Source data
───

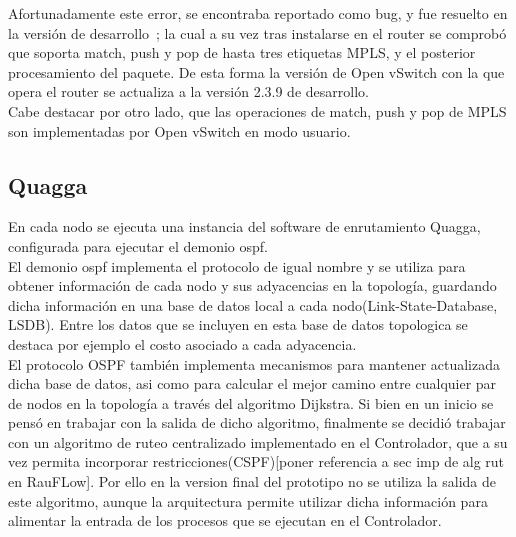 Afortunadamente este error, se encontraba reportado como bug, y fue resuelto en la versi\'on de desarrollo~\citep{OVSSourceCode}; la cual a su vez tras instalarse en el router se comprobó que soporta match, push y pop de hasta tres etiquetas MPLS, y el posterior procesamiento del paquete. De esta forma la versi\'on de Open vSwitch con la que opera el router se actualiza a la versi\'on 2.3.9 de desarrollo.\\

Cabe destacar por otro lado, que las operaciones de match, push y pop de MPLS son implementadas por Open vSwitch en modo usuario.


\subsection{Quagga}
En cada nodo se ejecuta una instancia del software de enrutamiento Quagga, configurada para ejecutar el demonio ospf.\\ 

El demonio ospf implementa el protocolo de igual nombre y se utiliza para obtener información de cada nodo y sus adyacencias en la topolog\'ia, guardando dicha información en una base de datos local a cada nodo(Link-State-Database, LSDB). Entre los datos que se incluyen en esta base de datos topologica se destaca por ejemplo el costo asociado a cada adyacencia.\\ 

El protocolo OSPF también implementa mecanismos para mantener actualizada dicha base de datos, asi como para calcular el mejor camino entre cualquier par de nodos en la topolog\'ia a través del algoritmo Dijkstra. Si bien en un inicio se pensó en trabajar con la salida de dicho algoritmo, finalmente se decidió trabajar con un algoritmo de ruteo centralizado implementado en el Controlador, que a su vez permita incorporar restricciones(CSPF)[poner referencia a sec imp de alg rut en RauFLow]. Por ello en la version final del prototipo no se utiliza la salida de este algoritmo, aunque la arquitectura permite utilizar dicha información para alimentar la entrada de los procesos que se ejecutan en el Controlador.\\

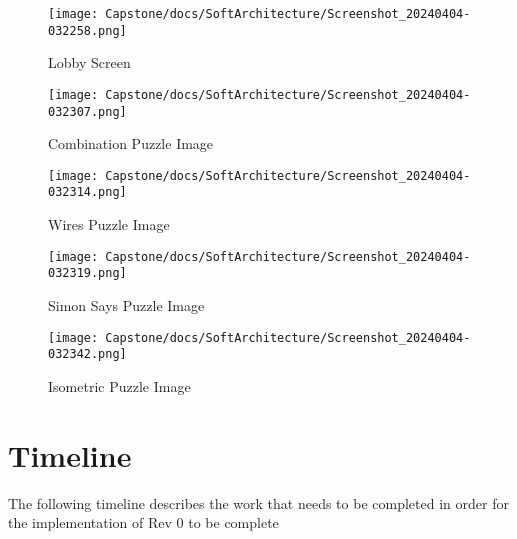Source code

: \documentclass[12pt, titlepage]{article}
\begin{document}
\begin{figure}[H]
\centering
\texttt{[image: Capstone/docs/SoftArchitecture/Screenshot\_20240404-032258.png]}
\caption{Lobby Screen}
\label{FigUI5}
\end{figure}


\begin{figure}[H]
\centering
\texttt{[image: Capstone/docs/SoftArchitecture/Screenshot\_20240404-032307.png]}
\caption{Combination Puzzle Image}
\label{FigUI6}
\end{figure}

\begin{figure}[H]
\centering
\texttt{[image: Capstone/docs/SoftArchitecture/Screenshot\_20240404-032314.png]}
\caption{Wires Puzzle Image}
\label{FigUI6}
\end{figure}
\begin{figure}[H]
\centering
\texttt{[image: Capstone/docs/SoftArchitecture/Screenshot\_20240404-032319.png]}
\caption{Simon Says Puzzle Image}
\label{FigUI6}
\end{figure}

\begin{figure}[H]
\centering
\texttt{[image: Capstone/docs/SoftArchitecture/Screenshot\_20240404-032342.png]}
\caption{Isometric Puzzle Image}
\label{FigUI6}
\end{figure}

\section{Timeline} \label{Rev0Timeline}
The following timeline describes the work that needs to be completed in order for the implementation of Rev 0 to be complete
\end{document}
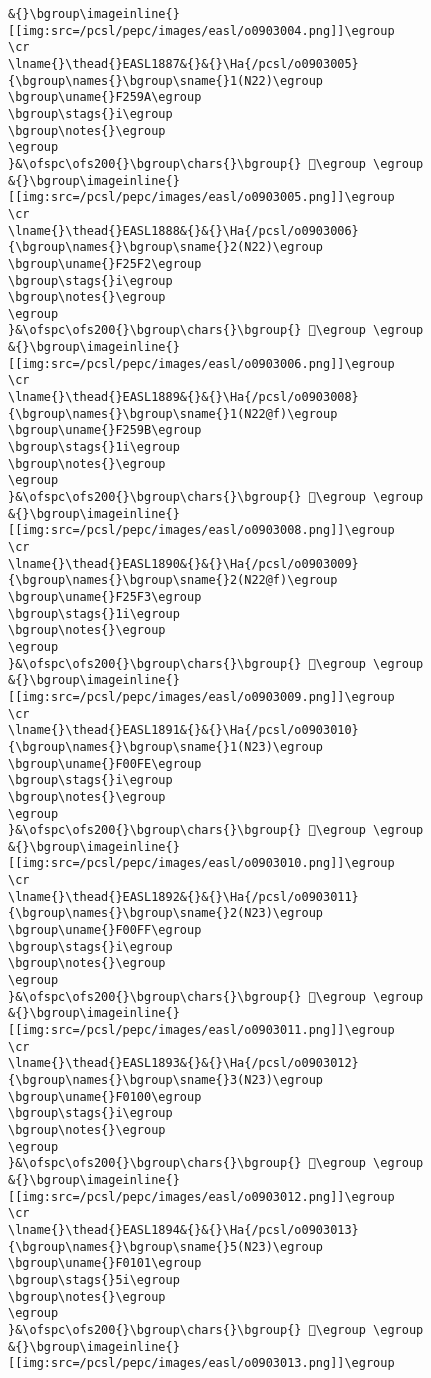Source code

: \begin{verbatim}
&{}\bgroup\imageinline{}[[img:src=/pcsl/pepc/images/easl/o0903004.png]]\egroup
\cr
\lname{}\thead{}EASL1887&{}&{}\Ha{/pcsl/o0903005}{\bgroup\names{}\bgroup\sname{}1(N22)\egroup
\bgroup\uname{}F259A\egroup
\bgroup\stags{}i\egroup
\bgroup\notes{}\egroup
\egroup
}&\ofspc\ofs200{}\bgroup\chars{}\bgroup{} 󲖚\egroup \egroup
&{}\bgroup\imageinline{}[[img:src=/pcsl/pepc/images/easl/o0903005.png]]\egroup
\cr
\lname{}\thead{}EASL1888&{}&{}\Ha{/pcsl/o0903006}{\bgroup\names{}\bgroup\sname{}2(N22)\egroup
\bgroup\uname{}F25F2\egroup
\bgroup\stags{}i\egroup
\bgroup\notes{}\egroup
\egroup
}&\ofspc\ofs200{}\bgroup\chars{}\bgroup{} 󲗲\egroup \egroup
&{}\bgroup\imageinline{}[[img:src=/pcsl/pepc/images/easl/o0903006.png]]\egroup
\cr
\lname{}\thead{}EASL1889&{}&{}\Ha{/pcsl/o0903008}{\bgroup\names{}\bgroup\sname{}1(N22@f)\egroup
\bgroup\uname{}F259B\egroup
\bgroup\stags{}1i\egroup
\bgroup\notes{}\egroup
\egroup
}&\ofspc\ofs200{}\bgroup\chars{}\bgroup{} 󲖛\egroup \egroup
&{}\bgroup\imageinline{}[[img:src=/pcsl/pepc/images/easl/o0903008.png]]\egroup
\cr
\lname{}\thead{}EASL1890&{}&{}\Ha{/pcsl/o0903009}{\bgroup\names{}\bgroup\sname{}2(N22@f)\egroup
\bgroup\uname{}F25F3\egroup
\bgroup\stags{}1i\egroup
\bgroup\notes{}\egroup
\egroup
}&\ofspc\ofs200{}\bgroup\chars{}\bgroup{} 󲗳\egroup \egroup
&{}\bgroup\imageinline{}[[img:src=/pcsl/pepc/images/easl/o0903009.png]]\egroup
\cr
\lname{}\thead{}EASL1891&{}&{}\Ha{/pcsl/o0903010}{\bgroup\names{}\bgroup\sname{}1(N23)\egroup
\bgroup\uname{}F00FE\egroup
\bgroup\stags{}i\egroup
\bgroup\notes{}\egroup
\egroup
}&\ofspc\ofs200{}\bgroup\chars{}\bgroup{} 󰃾\egroup \egroup
&{}\bgroup\imageinline{}[[img:src=/pcsl/pepc/images/easl/o0903010.png]]\egroup
\cr
\lname{}\thead{}EASL1892&{}&{}\Ha{/pcsl/o0903011}{\bgroup\names{}\bgroup\sname{}2(N23)\egroup
\bgroup\uname{}F00FF\egroup
\bgroup\stags{}i\egroup
\bgroup\notes{}\egroup
\egroup
}&\ofspc\ofs200{}\bgroup\chars{}\bgroup{} 󰃿\egroup \egroup
&{}\bgroup\imageinline{}[[img:src=/pcsl/pepc/images/easl/o0903011.png]]\egroup
\cr
\lname{}\thead{}EASL1893&{}&{}\Ha{/pcsl/o0903012}{\bgroup\names{}\bgroup\sname{}3(N23)\egroup
\bgroup\uname{}F0100\egroup
\bgroup\stags{}i\egroup
\bgroup\notes{}\egroup
\egroup
}&\ofspc\ofs200{}\bgroup\chars{}\bgroup{} 󰄀\egroup \egroup
&{}\bgroup\imageinline{}[[img:src=/pcsl/pepc/images/easl/o0903012.png]]\egroup
\cr
\lname{}\thead{}EASL1894&{}&{}\Ha{/pcsl/o0903013}{\bgroup\names{}\bgroup\sname{}5(N23)\egroup
\bgroup\uname{}F0101\egroup
\bgroup\stags{}5i\egroup
\bgroup\notes{}\egroup
\egroup
}&\ofspc\ofs200{}\bgroup\chars{}\bgroup{} 󰄁\egroup \egroup
&{}\bgroup\imageinline{}[[img:src=/pcsl/pepc/images/easl/o0903013.png]]\egroup

\end{verbatim}
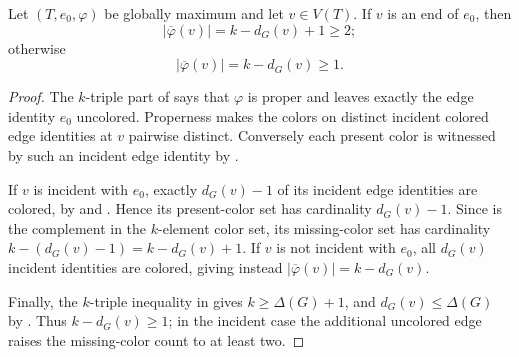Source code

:\begin{lemma}
Let $(T,e_0,\varphi)$ be globally maximum and let $v\in V(T)$.  If $v$ is
an end of $e_0$, then
\[
 |\overline\varphi(v)|=k-d_G(v)+1\geq2;
\]
otherwise
\[
 |\overline\varphi(v)|=k-d_G(v)\geq1.
\]
\end{lemma}
\begin{proof}
The $k$-triple part of  says that $\varphi$ is
proper and leaves exactly the edge identity $e_0$ uncolored.  Properness
makes the colors on distinct incident colored edge identities at $v$
pairwise distinct.  Conversely each present color is witnessed by such an
incident edge identity by .

If $v$ is incident with $e_0$, exactly $d_G(v)-1$ of its incident edge
identities are colored, by  and
.  Hence its present-color set has cardinality
$d_G(v)-1$.  Since  is the complement in the
$k$-element color set, its missing-color set has cardinality
$k-(d_G(v)-1)=k-d_G(v)+1$.  If $v$ is not incident with $e_0$, all
$d_G(v)$ incident identities are colored, giving instead
$|\overline\varphi(v)|=k-d_G(v)$.

Finally, the $k$-triple inequality in  gives
$k\geq\Delta(G)+1$, and $d_G(v)\leq\Delta(G)$ by
.  Thus $k-d_G(v)\geq1$; in the incident case the
additional uncolored edge raises the missing-color count to at least two.
\end{proof}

───

Exercise
What lines in the entries contain "protocolo"? Report each one by copying it.

Solved exercise
El demonio ospf implementa el protocolo de igual nombre y se utiliza para obtener información de cada nodo y sus adyacencias en la topolog\'ia, guardando dicha información en una base de datos local a cada nodo(Link-State-Database, LSDB). Entre los datos que se incluyen en esta base de datos topologica se destaca por ejemplo el costo asociado a cada adyacencia.\\ 
El protocolo OSPF también implementa mecanismos para mantener actualizada dicha base de datos, asi como para calcular el mejor camino entre cualquier par de nodos en la topolog\'ia a través del algoritmo Dijkstra. Si bien en un inicio se pensó en trabajar con la salida de dicho algoritmo, finalmente se decidió trabajar con un algoritmo de ruteo centralizado implementado en el Controlador, que a su vez permita incorporar restricciones(CSPF)[poner referencia a sec imp de alg rut en RauFLow]. Por ello en la version final del prototipo no se utiliza la salida de este algoritmo, aunque la arquitectura permite utilizar dicha información para alimentar la entrada de los procesos que se ejecutan en el Controlador.\\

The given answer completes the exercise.